Negative refractive composite media

D.R. Smith

Department of Physics, 0319
University of California, San Diego
9500 Gilman Drive
La Jolla, CA 92093-0319

We have demonstrated, using simulations and microwave experiments, that a composite medium possessing a frequency band over which the electric permittivity and magnetic permeability are simultaneously negative can be constructed. This composite medium, termed a ``left-handed'' medium by V. G. Veselago, has an index of refraction that is also negative, a property not found in naturally occurring materials. The fabricated material is a periodic array comprised of two interleaved composite arrays: a conducting rod medium and a conducting Split Ring Resonator (SRR) medium. Both of these constituent materials have been recently analyzed by J. B. Pendry et al., who showed that the rod medium has a negative permittivity below a cutoff (or ``plasma'') frequency, and that the SRR medium has a region of negative permeability. While not immediately obvious, combinations of these medium result in a composite in which the properties of each sub-array are retained that is, interaction effects between the rod and SRR arrays are minimal.

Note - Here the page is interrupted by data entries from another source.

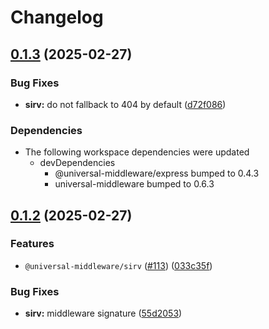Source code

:# Changelog

## [0.1.3](https://github.com/magne4000/universal-middleware/compare/sirv-v0.1.2...sirv-v0.1.3) (2025-02-27)


### Bug Fixes

* **sirv:** do not fallback to 404 by default ([d72f086](https://github.com/magne4000/universal-middleware/commit/d72f0860287e52f69908832cdaaac8090611cab8))


### Dependencies

* The following workspace dependencies were updated
  * devDependencies
    * @universal-middleware/express bumped to 0.4.3
    * universal-middleware bumped to 0.6.3

## [0.1.2](https://github.com/magne4000/universal-middleware/compare/sirv-v0.1.1...sirv-v0.1.2) (2025-02-27)


### Features

* `@universal-middleware/sirv` ([#113](https://github.com/magne4000/universal-middleware/issues/113)) ([033c35f](https://github.com/magne4000/universal-middleware/commit/033c35f5b83c41cbfdb608a99e843335befa9311))


### Bug Fixes

* **sirv:** middleware signature ([55d2053](https://github.com/magne4000/universal-middleware/commit/55d2053acd89c06edde920858ac7f648abab18bf))
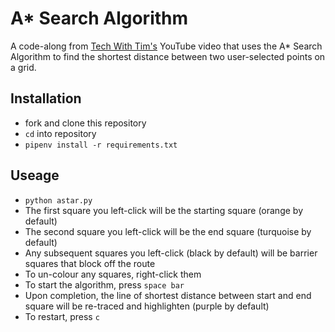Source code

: # A\* Search Algorithm

A code-along from [Tech With Tim's](https://www.youtube.com/watch?v=JtiK0DOeI4A) YouTube video that uses the A\* Search Algorithm to find the shortest distance between two user-selected points on a grid.

## Installation

-   fork and clone this repository
-   `cd` into repository
-   `pipenv install -r requirements.txt`

## Useage

-   `python astar.py`
-   The first square you left-click will be the starting square (orange by default)
-   The second square you left-click will be the end square (turquoise by default)
-   Any subsequent squares you left-click (black by default) will be barrier squares that block off the route
-   To un-colour any squares, right-click them
-   To start the algorithm, press `space bar`
-   Upon completion, the line of shortest distance between start and end square will be re-traced and highlighten (purple by default)
-   To restart, press `c`
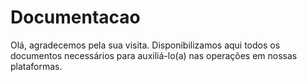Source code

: # Documentacao
 Olá, agradecemos pela sua visita. Disponibilizamos aqui todos os documentos necessários para auxiliá-lo(a) nas operações em nossas plataformas.
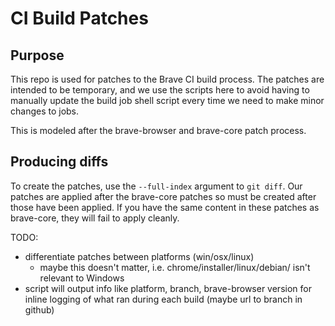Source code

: # CI Build Patches

## Purpose

This repo is used for patches to the Brave CI build process. The patches are intended to be temporary,
and we use the scripts here to avoid having to manually update the build job shell script every time we need
to make minor changes to jobs.

This is modeled after the brave-browser and brave-core patch process.

## Producing diffs

To create the patches, use the `--full-index` argument to `git diff`. Our patches are applied after the
brave-core patches so must be created after those have been applied. If you have the same content in these
patches as brave-core, they will fail to apply cleanly.

TODO:

* differentiate patches between platforms (win/osx/linux)
  * maybe this doesn't matter, i.e. chrome/installer/linux/debian/ isn't relevant to Windows
* script will output info like platform, branch, brave-browser version for inline logging of
 what ran during each build (maybe url to branch in github)
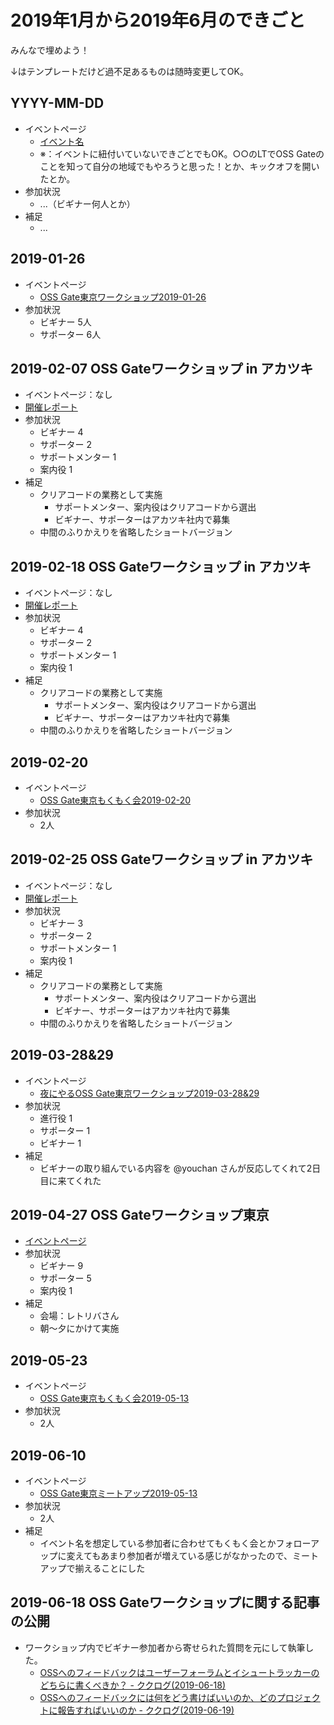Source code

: # 2019年1月から2019年6月のできごと

みんなで埋めよう！

↓はテンプレートだけど過不足あるものは随時変更してOK。

## YYYY-MM-DD

* イベントページ
  * [イベント名](https://oss-gate.doorkeeper.jp/events/EVENT_ID)
  * ※：イベントに紐付いていないできごとでもOK。○○のLTでOSS Gateのことを知って自分の地域でもやろうと思った！とか、キックオフを開いたとか。
* 参加状況
  * ...（ビギナー何人とか）
* 補足
  * ...

## 2019-01-26

* イベントページ
  * [OSS Gate東京ワークショップ2019-01-26](https://oss-gate.doorkeeper.jp/events/84571)
* 参加状況
  * ビギナー 5人
  * サポーター 6人

## 2019-02-07 OSS Gateワークショップ in アカツキ

* イベントページ：なし
* [開催レポート](https://www.clear-code.com/blog/2019/5/29.html)
* 参加状況
  * ビギナー 4
  * サポーター 2
  * サポートメンター 1
  * 案内役 1
* 補足
  * クリアコードの業務として実施
    * サポートメンター、案内役はクリアコードから選出
    * ビギナー、サポーターはアカツキ社内で募集
  * 中間のふりかえりを省略したショートバージョン

## 2019-02-18 OSS Gateワークショップ in アカツキ
* イベントページ：なし
* [開催レポート](https://www.clear-code.com/blog/2019/5/29.html)
* 参加状況
  * ビギナー 4
  * サポーター 2
  * サポートメンター 1
  * 案内役 1
* 補足
  * クリアコードの業務として実施
    * サポートメンター、案内役はクリアコードから選出
    * ビギナー、サポーターはアカツキ社内で募集
  * 中間のふりかえりを省略したショートバージョン

## 2019-02-20

* イベントページ
  * [OSS Gate東京もくもく会2019-02-20](https://github.com/oss-gate/workshop/issues/1110)
* 参加状況
  * 2人

## 2019-02-25 OSS Gateワークショップ in アカツキ
* イベントページ：なし
* [開催レポート](https://www.clear-code.com/blog/2019/5/29.html)
* 参加状況
  * ビギナー 3
  * サポーター 2
  * サポートメンター 1
  * 案内役 1
* 補足
  * クリアコードの業務として実施
    * サポートメンター、案内役はクリアコードから選出
    * ビギナー、サポーターはアカツキ社内で募集
  * 中間のふりかえりを省略したショートバージョン

## 2019-03-28&29

* イベントページ
  * [夜にやるOSS Gate東京ワークショップ2019-03-28&29](https://oss-gate.doorkeeper.jp/events/88180)
* 参加状況
  * 進行役 1
  * サポーター 1
  * ビギナー 1
* 補足
  * ビギナーの取り組んでいる内容を @youchan さんが反応してくれて2日目に来てくれた


## 2019-04-27 OSS Gateワークショップ東京
* [イベントページ](https://oss-gate.doorkeeper.jp/events/86158)
* 参加状況
  * ビギナー 9
  * サポーター 5
  * 案内役 1
* 補足
  * 会場：レトリバさん
  * 朝～夕にかけて実施

## 2019-05-23

* イベントページ
  * [OSS Gate東京もくもく会2019-05-13](https://github.com/oss-gate/workshop/issues/1210)
* 参加状況
  * 2人

## 2019-06-10

* イベントページ
  * [OSS Gate東京ミートアップ2019-05-13](https://github.com/oss-gate/workshop/issues/1211)
* 参加状況
  * 2人
* 補足
  * イベント名を想定している参加者に合わせてもくもく会とかフォローアップに変えてもあまり参加者が増えている感じがなかったので、ミートアップで揃えることにした

## 2019-06-18 OSS Gateワークショップに関する記事の公開

* ワークショップ内でビギナー参加者から寄せられた質問を元にして執筆した。
  * [OSSへのフィードバックはユーザーフォーラムとイシュートラッカーのどちらに書くべきか？ - ククログ(2019-06-18)](https://www.clear-code.com/blog/2019/6/18.html)
  * [OSSへのフィードバックには何をどう書けばいいのか、どのプロジェクトに報告すればいいのか - ククログ(2019-06-19)](https://www.clear-code.com/blog/2019/6/19.html)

We have utilized a variety of techniques to characterize the composite media in terms of the bulk material parameters epsilon and mu. Typically, we perform finite-difference or finite-element simulations of either a finite or infinite structure, and then interpret the results by either averaging the local fields to find the ``macroscopic'' fields (for an infinite structure), or performing an S-parameters inversion (for a finite structure). Both methods provide a means of characterization, and produce results in agreement with each other and experimentally obtained data.